Although they were probably already well-prepared for the result, there will be no tears shed in Moscow, or Washington, over the way decisions turned out.

Results are sub-optimal, but ultimately Kyiv will receive the financial resources it needs (a €90 billion loan) to continue its defensive military campaign for the foreseeable future. This is not a Munich-style betrayal of Kyiv by the great powers, but essentially a story of the EU demonstrating itself yet again unable to match its global aspirations with decisive action as the reparations loan that was not approved could have been substantially larger and available in less time. And after the great Brussels success, EU leaders packed up for their winter holidays, along with the entire EU bureaucracy as Christmas approaches. Most observers would simply call this business as usual.

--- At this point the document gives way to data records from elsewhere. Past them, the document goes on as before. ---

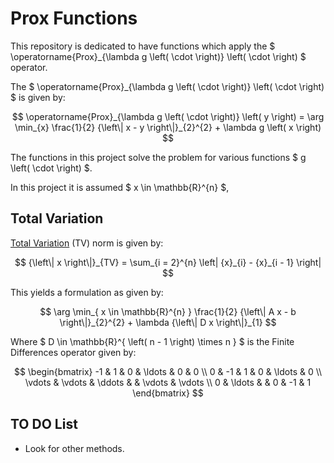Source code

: # Prox Functions

This repository is dedicated to have functions which apply the $ \operatorname{Prox}_{\lambda g \left( \cdot \right)} \left( \cdot \right) $ operator.

The $ \operatorname{Prox}_{\lambda g \left( \cdot \right)} \left( \cdot \right) $ is given by:

$$ \operatorname{Prox}_{\lambda g \left( \cdot \right)} \left( y \right) = \arg \min_{x} \frac{1}{2} {\left\| x - y \right\|}_{2}^{2} + \lambda g \left( x \right) $$

The functions in this project solve the problem for various functions $ g \left( \cdot \right) $.

In this project it is assumed $ x \in \mathbb{R}^{n} $,

## Total Variation

[Total Variation](https://en.wikipedia.org/wiki/Total_variation) (TV) norm is given by:

$$ {\left\| x \right\|}_{TV} = \sum_{i = 2}^{n} \left| {x}_{i} - {x}_{i - 1} \right| $$

This yields a formulation as given by:

$$ \arg \min_{ x \in \mathbb{R}^{n} } \frac{1}{2} {\left\| A x - b \right\|}_{2}^{2} + \lambda {\left\| D x \right\|}_{1} $$

Where $ D \in \mathbb{R}^{ \left( n - 1 \right) \times n } $ is the Finite Differences operator given by:

$$ \begin{bmatrix}
-1 & 1 & 0 & \ldots & 0 & 0 \\ 
0 & -1 & 1 & 0 & \ldots & 0 \\ 
\vdots & \vdots & \ddots &  & \vdots & \vdots \\ 
0 & \ldots &  & 0 & -1 & 1
\end{bmatrix} $$

## TO DO List
 *  Look for other methods.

However, EU leaders have noted they would give the European Commission a new mandate to continue working on the technical and legal fine tuning for a potential reparations loan, although it is difficult to see how an agreement could be established given the existing divisions and in view of Belgium’s remaining concerns about debt exposure, although some legal safeguards were reportedly developed by the Commission and seen positively in the December 18-19 debate. Belgium’s Prime Minister Bart De Wever had initially requested “uncapped guarantees” to protect the Belgian repository institution Euroclear against all Russian legal challenges to reclaim frozen assets.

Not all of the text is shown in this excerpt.